Low-impact PCOS workout
If you’re looking for a low-impact option, Frame Fitness founder Melissa Bentivoglio recommends incorporating Pilates into your workout routine.
“Pilates is an excellent form of exercise for anyone with PCOS because it provides a low-impact, full-body workout that can help manage several symptoms associated with PCOS,” Bentivoglio tells SheKnows. “Pilates is extremely helpful in managing stress levels and decreasing the risks of depression, anxiety, and fatigue. For people with PCOS, this can be helpful, as chronic stress is one of the largest contributors to this condition.”
Additionally, Pilates can help improve insulin sensitivity, she says, making it easier for the body to process glucose and maintain stable blood sugar levels. “Pilates is all about controlled, deliberate movements, often involving isometric holds,” Bentivoglio explains. “These movements activate the muscles in a specific sequence, which can improve circulation and glucose uptake in the muscles, leading to improved insulin sensitivity.”
Below, Bentivoglio shares a low-impact Pilates workout perfect for those with PCOS.
Pilates roll up
This exercise strengthens your core and stretches your spine, and can be done on or off the reformer. Start by lying flat on your back with your arms extended above your head. Slowly lift your arms and upper body off the ground, reaching towards your pointed toes, and then roll back down to the starting position.
This exercise is great for increasing your heart rate and getting your blood flowing. It targets the deep abdominal muscles as well as the legs and arms, and only bodyweight is required when you’re doing the mat version. Start by lying on your back with your legs extended up towards the ceiling, and your arms reaching towards your toes. Pump your arms up and down vigorously to the side, exhaling upon exertion while keeping your core engaged, navel to spine.

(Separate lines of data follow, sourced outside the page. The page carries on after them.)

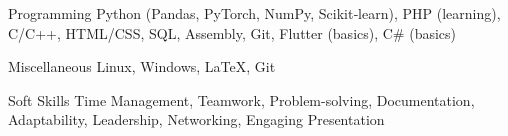 
\begin{cvskills}

  \cvskill
    {Programming} %
    {Python (Pandas, PyTorch, NumPy, Scikit‑learn), PHP (learning), 
     C/C++, HTML/CSS, SQL, Assembly, Git, Flutter (basics), 
     C\# (basics)} %

  \cvskill
    {Miscellaneous} %
    {Linux, Windows, \LaTeX, Git} %

  \cvskill
    {Soft Skills} %
    {Time Management, Teamwork, Problem-solving, Documentation, 
     Adaptability, Leadership, Networking, Engaging Presentation} %

\end{cvskills}
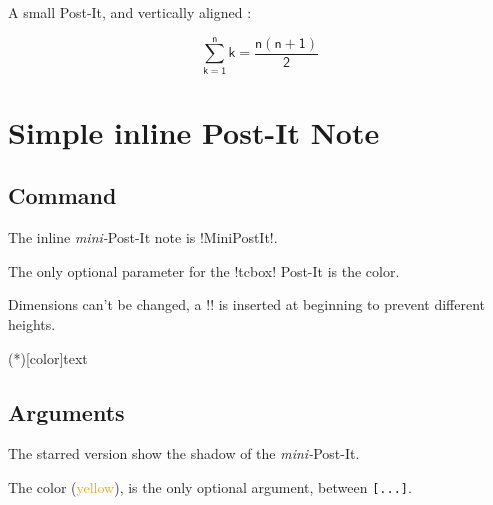 \documentclass[english,a4paper,11pt]{article}
\newcommand\Cle[1]{{\small\sffamily\textlangle \textcolor{orange}{#1}\textrangle}}
\begin{document}
\begin{DemoCode}[]
\begin{wrapstuff}[r,top=1]
\begin{PostItNote}[Rotate=5,Render=tikzv2,Pin=Scotch,Color=pink]
\lipsum[1][1-2]
\end{PostItNote}
\end{wrapstuff}

\lipsum[1]
\end{DemoCode}

\begin{DemoCode}[]
A small Post-It, and vertically aligned :
%
\hfill\begin{PostItNote}[Rotate=-10,Color=orange,Width=5cm,Height=5cm, AlignV=center,Corner,PinColor=yellow, PinShift=-1,AlignPostIt=center]

\textsf{\small\lipsum[1][1-2]}
\[\mathsf{\displaystyle\sum_{k=1}^{n} k = \dfrac{n(n+1)}{2}}\]
\end{PostItNote}
\end{DemoCode}

\pagebreak

\section{Simple inline Post-It Note}

\subsection{Command}

\begin{cautionblock}
The inline \textit{mini-}Post-It note is \motcletex!MiniPostIt!.

The only optional parameter for the \motcletex!tcbox! Post-It is the color.

\smallskip

Dimensions can't be changed, a \motcletex!\vphantom! is inserted at beginning to prevent different heights.
\end{cautionblock}

\begin{DemoCode}
\MiniPostIt(*)[color]{text}
\end{DemoCode}

\subsection{Arguments}

\begin{noteblock}
The starred version show the shadow of the \textit{mini-}Post-It.

The color (\Cle{yellow}), is the only optional argument, between \texttt{[...]}.
\end{noteblock}
\end{document}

To increase the intensity, lower the legs with pointed toes. The closer the legs are to the floor, the more engagement of the core. It is imperative that you do not arch the back while doing this exercise. Start slow, with the legs elevated towards the ceiling, and work towards lowering them.
Pilates leg circles
This exercise, which you’re able to do on or off the Pilates reformer, helps to strengthen your hip and thigh muscles. It also engages the pelvic floor, and adductors (the inner thigh muscles). Lie on your back with your legs extended towards the ceiling. Slowly lower one leg down towards the ground while keeping the other leg straight and stable. Then, circle your lowered leg in a circular motion, and switch sides.
This can be performed with more intensity by lifting the head, ensuring the chin is off the chest and the sternum is lengthened. The added engagement of the core muscles makes this an effective full body exercise.

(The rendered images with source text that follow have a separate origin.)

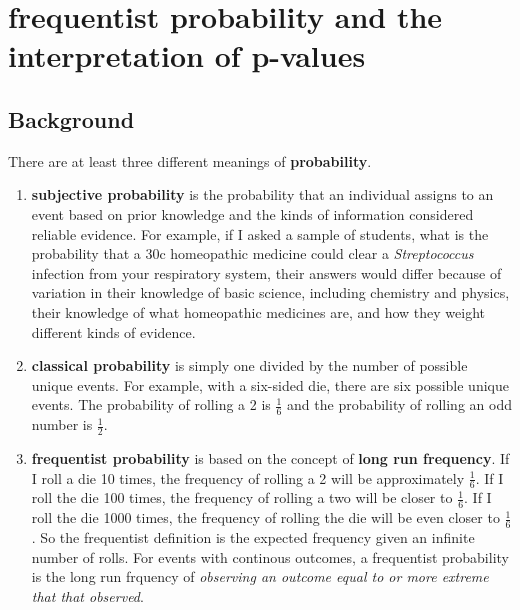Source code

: \documentclass[]{book}
\begin{document}
\hypertarget{frequentist-probability-and-the-interpretation-of-p-values}{%
\section{frequentist probability and the interpretation of p-values}\label{frequentist-probability-and-the-interpretation-of-p-values}}

\hypertarget{background}{%
\subsection{Background}\label{background}}

There are at least three different meanings of \textbf{probability}.

\begin{enumerate}
\def\labelenumi{\arabic{enumi}.}
\item
  \textbf{subjective probability} is the probability that an individual assigns to an event based on prior knowledge and the kinds of information considered reliable evidence. For example, if I asked a sample of students, what is the probability that a 30c homeopathic medicine could clear a \emph{Streptococcus} infection from your respiratory system, their answers would differ because of variation in their knowledge of basic science, including chemistry and physics, their knowledge of what homeopathic medicines are, and how they weight different kinds of evidence.
\item
  \textbf{classical probability} is simply one divided by the number of possible unique events. For example, with a six-sided die, there are six possible unique events. The probability of rolling a 2 is \(\frac{1}{6}\) and the probability of rolling an odd number is \(\frac{1}{2}\).
\item
  \textbf{frequentist probability} is based on the concept of \textbf{long run frequency}. If I roll a die 10 times, the frequency of rolling a 2 will be approximately \(\frac{1}{6}\). If I roll the die 100 times, the frequency of rolling a two will be closer to \(\frac{1}{6}\). If I roll the die 1000 times, the frequency of rolling the die will be even closer to \(\frac{1}{6}\). So the frequentist definition is the expected frequency given an infinite number of rolls. For events with continous outcomes, a frequentist probability is the long run frquency of \emph{observing an outcome equal to or more extreme that that observed}.
\end{enumerate}
\end{document}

This is an extremely impactful core exercise that engages your full body while also improving posture, stability, and balance. To perform the plank exercise, start in a pushup position with your hands shoulder-width apart and your feet hip-width apart; the heels are elevated and your weight is in your hands. Keep your body in a straight line from head to heels, and engage your core, ensuring your scapula is protracted (not sinking into your shoulders or winging your shoulder blades). Hold the plank for 10 seconds before moving into the Pilates pike position.
To perform the pike exercise, slowly start to lift your hips up towards the ceiling, keeping your legs straight and your core engaged; the heels should remain high. Your head gazes towards your knees, the neck is relaxed and your core is engaged from the navel to the spine. Hold the pike for 10 seconds before lowering your hips back down to the starting position of the plank.
Performing these Pilates exercises regularly throughout the week, especially on days off from Workout A or B above, can help improve insulin sensitivity and aid in weight management, says Bentivoglio. Both of those are important factors for the management of PCOS.